_Aim of the exercise_
From the line below that contains "P-value: 0.325" to the line that contains "## Framing a Prediction Problem", repeat every line exactly, both ends included, and nothing else.

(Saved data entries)
·····
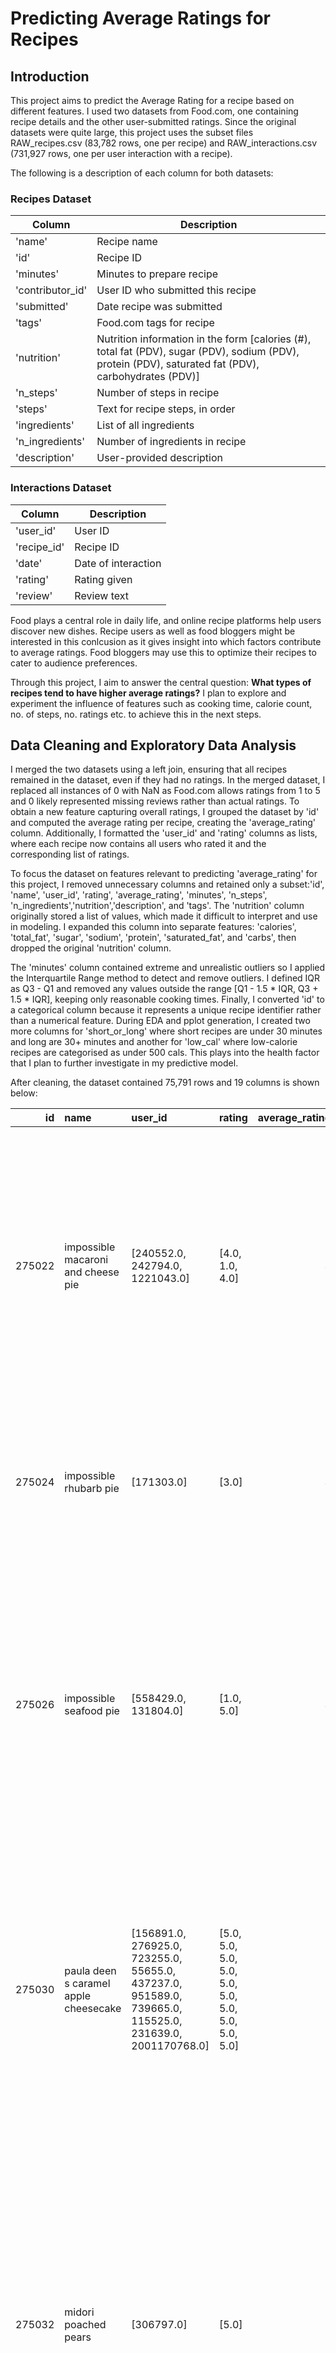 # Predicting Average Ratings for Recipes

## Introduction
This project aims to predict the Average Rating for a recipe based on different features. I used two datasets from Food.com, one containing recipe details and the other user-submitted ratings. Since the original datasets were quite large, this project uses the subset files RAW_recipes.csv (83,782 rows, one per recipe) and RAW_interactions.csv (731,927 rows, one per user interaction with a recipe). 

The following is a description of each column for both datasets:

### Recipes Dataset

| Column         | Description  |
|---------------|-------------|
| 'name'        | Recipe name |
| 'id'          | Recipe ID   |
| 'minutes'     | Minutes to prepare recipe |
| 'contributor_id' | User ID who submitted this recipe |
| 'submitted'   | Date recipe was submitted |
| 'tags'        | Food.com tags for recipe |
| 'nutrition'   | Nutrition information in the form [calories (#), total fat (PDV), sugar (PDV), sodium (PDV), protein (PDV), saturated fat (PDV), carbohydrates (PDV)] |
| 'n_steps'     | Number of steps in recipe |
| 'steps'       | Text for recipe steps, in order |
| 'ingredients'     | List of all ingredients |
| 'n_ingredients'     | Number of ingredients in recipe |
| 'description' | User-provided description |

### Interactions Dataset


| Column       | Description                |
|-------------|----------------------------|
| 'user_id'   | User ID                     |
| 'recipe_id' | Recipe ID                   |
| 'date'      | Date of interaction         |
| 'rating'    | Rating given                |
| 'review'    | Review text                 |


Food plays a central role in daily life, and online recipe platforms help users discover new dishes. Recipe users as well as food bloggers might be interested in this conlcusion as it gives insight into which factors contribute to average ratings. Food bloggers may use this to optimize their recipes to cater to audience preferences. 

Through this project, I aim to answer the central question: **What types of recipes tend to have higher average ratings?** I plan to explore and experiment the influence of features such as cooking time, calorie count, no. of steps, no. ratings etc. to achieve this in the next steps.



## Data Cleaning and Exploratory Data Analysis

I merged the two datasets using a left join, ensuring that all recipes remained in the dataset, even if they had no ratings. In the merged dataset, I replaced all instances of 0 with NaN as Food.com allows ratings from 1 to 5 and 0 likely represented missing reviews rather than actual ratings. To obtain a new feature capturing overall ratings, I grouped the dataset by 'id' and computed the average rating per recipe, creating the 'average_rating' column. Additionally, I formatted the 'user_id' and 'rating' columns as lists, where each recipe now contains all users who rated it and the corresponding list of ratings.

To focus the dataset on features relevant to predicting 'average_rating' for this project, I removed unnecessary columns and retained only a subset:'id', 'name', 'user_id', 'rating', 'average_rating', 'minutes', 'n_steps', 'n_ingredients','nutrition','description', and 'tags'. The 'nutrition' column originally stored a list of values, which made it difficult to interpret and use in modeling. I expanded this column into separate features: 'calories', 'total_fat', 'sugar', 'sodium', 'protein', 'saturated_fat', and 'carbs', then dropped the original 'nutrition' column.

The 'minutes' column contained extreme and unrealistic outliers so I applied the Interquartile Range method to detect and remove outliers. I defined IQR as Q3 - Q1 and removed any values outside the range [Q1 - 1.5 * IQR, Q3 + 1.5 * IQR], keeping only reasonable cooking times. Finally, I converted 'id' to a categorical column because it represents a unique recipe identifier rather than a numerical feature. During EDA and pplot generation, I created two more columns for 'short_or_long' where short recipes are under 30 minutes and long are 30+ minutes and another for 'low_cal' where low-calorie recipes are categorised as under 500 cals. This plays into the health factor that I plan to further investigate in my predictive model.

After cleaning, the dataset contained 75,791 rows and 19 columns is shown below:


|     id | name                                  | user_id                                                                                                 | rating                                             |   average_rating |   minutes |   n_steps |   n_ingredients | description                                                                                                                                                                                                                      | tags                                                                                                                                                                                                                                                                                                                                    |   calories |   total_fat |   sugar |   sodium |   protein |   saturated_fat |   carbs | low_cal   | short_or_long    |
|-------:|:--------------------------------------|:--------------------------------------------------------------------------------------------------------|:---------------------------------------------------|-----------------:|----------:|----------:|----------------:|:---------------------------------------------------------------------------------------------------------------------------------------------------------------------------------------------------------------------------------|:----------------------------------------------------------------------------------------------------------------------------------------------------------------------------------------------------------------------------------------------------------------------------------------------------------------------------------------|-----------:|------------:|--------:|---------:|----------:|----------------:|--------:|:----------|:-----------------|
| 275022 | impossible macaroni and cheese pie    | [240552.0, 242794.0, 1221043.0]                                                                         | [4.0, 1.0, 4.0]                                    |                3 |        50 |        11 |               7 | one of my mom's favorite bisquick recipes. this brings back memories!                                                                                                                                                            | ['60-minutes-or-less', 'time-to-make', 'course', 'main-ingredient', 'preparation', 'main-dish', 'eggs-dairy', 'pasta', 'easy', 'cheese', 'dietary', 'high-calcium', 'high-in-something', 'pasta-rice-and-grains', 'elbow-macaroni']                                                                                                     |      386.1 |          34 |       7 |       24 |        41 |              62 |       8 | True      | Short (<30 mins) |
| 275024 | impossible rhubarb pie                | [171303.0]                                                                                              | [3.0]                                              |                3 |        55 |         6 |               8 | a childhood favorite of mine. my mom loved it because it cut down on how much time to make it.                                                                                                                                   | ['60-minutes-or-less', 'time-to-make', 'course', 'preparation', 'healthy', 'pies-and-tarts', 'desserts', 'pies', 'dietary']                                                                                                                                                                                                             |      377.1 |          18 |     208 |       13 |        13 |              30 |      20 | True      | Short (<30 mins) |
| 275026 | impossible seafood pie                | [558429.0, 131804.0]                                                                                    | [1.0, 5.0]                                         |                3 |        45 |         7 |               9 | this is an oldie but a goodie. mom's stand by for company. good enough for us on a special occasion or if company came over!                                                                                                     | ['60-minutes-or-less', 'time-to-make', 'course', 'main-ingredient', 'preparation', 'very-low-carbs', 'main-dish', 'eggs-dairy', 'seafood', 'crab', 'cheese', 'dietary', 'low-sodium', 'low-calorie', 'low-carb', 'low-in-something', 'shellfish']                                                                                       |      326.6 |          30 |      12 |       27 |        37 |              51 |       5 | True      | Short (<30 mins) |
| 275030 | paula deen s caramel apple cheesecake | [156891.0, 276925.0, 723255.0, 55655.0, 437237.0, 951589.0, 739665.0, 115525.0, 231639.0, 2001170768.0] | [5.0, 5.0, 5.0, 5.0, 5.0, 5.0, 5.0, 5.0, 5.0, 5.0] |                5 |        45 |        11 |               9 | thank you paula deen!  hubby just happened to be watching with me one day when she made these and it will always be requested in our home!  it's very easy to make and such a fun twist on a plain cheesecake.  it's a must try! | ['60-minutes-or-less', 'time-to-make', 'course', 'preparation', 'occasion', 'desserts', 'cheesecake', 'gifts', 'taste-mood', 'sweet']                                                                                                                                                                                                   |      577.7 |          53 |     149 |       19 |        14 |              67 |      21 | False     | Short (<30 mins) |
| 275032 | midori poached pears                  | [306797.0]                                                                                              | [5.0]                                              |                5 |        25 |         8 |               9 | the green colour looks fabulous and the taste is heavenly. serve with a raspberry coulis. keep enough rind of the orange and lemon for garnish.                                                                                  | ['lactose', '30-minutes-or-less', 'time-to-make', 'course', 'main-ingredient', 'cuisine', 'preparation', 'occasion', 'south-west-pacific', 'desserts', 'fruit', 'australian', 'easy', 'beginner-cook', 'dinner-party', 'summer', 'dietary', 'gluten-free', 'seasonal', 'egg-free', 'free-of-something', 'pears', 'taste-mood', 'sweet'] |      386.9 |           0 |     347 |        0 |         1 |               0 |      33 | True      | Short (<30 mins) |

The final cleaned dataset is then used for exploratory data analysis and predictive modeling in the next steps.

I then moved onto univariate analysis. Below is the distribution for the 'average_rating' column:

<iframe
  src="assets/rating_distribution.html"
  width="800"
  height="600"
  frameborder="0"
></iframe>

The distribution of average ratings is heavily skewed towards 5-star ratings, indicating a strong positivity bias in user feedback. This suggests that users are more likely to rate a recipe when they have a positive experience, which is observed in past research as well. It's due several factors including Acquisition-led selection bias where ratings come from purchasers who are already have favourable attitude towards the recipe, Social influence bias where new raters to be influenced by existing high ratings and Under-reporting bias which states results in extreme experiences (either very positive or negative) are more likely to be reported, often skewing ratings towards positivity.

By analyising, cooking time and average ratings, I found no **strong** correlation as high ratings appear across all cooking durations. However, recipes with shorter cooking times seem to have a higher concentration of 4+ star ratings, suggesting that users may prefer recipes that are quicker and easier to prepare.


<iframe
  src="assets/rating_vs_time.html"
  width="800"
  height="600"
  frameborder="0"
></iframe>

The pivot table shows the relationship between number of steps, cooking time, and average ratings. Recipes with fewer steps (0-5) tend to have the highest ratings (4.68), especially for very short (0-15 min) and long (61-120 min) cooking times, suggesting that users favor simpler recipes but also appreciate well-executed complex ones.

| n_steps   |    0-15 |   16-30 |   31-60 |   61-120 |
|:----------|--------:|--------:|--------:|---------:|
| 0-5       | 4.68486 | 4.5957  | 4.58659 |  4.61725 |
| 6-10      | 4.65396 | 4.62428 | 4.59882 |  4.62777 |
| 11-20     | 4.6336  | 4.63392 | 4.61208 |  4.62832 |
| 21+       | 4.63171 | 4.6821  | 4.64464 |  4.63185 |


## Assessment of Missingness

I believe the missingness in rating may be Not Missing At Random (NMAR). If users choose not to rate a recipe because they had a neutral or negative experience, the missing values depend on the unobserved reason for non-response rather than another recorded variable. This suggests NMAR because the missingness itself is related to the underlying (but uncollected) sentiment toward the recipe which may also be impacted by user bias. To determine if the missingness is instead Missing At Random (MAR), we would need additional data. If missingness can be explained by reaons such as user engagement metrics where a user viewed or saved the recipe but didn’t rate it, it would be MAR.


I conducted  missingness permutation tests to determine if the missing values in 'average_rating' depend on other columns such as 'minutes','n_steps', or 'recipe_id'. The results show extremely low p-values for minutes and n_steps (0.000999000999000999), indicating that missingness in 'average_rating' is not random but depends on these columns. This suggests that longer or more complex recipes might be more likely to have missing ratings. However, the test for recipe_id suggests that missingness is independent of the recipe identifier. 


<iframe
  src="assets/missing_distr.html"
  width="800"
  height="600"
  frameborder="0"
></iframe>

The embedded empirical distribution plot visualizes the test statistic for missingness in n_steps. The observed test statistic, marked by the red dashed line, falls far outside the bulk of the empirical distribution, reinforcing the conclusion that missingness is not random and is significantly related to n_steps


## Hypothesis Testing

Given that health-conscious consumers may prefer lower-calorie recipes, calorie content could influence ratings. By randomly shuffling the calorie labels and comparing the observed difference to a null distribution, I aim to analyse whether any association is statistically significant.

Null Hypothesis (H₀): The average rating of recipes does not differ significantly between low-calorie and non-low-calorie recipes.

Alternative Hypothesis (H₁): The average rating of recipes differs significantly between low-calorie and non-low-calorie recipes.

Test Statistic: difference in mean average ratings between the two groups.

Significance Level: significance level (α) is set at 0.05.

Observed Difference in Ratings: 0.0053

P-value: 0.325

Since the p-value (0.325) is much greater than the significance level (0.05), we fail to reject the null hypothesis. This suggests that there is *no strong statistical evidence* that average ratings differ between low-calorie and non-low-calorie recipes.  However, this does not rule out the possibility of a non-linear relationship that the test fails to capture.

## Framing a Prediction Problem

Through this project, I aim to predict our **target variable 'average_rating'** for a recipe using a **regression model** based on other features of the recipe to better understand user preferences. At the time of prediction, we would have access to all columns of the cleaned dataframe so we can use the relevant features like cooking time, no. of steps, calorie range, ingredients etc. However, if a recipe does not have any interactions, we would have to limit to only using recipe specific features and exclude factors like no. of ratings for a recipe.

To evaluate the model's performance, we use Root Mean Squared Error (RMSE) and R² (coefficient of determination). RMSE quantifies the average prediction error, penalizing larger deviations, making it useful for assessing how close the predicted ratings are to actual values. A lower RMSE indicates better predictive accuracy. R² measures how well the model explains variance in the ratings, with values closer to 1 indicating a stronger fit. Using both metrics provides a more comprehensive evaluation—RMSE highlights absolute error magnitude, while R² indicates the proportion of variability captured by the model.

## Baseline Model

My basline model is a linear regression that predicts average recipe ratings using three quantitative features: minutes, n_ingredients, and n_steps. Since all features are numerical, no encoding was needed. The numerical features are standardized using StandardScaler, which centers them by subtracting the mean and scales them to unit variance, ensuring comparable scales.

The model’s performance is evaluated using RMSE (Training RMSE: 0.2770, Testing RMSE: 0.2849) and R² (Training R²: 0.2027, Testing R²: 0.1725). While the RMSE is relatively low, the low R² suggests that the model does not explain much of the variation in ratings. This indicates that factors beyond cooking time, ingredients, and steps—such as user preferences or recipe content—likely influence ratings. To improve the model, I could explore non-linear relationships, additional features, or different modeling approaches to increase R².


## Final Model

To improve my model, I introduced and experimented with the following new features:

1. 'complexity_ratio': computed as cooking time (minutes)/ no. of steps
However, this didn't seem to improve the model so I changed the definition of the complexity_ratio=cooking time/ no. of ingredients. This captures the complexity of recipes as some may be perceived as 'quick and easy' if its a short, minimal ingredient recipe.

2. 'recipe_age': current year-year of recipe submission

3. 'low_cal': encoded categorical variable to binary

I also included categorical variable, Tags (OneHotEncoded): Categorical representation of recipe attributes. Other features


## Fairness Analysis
·····
_Reply to the exercise_
P-value: 0.325

Since the p-value (0.325) is much greater than the significance level (0.05), we fail to reject the null hypothesis. This suggests that there is *no strong statistical evidence* that average ratings differ between low-calorie and non-low-calorie recipes.  However, this does not rule out the possibility of a non-linear relationship that the test fails to capture.

## Framing a Prediction Problem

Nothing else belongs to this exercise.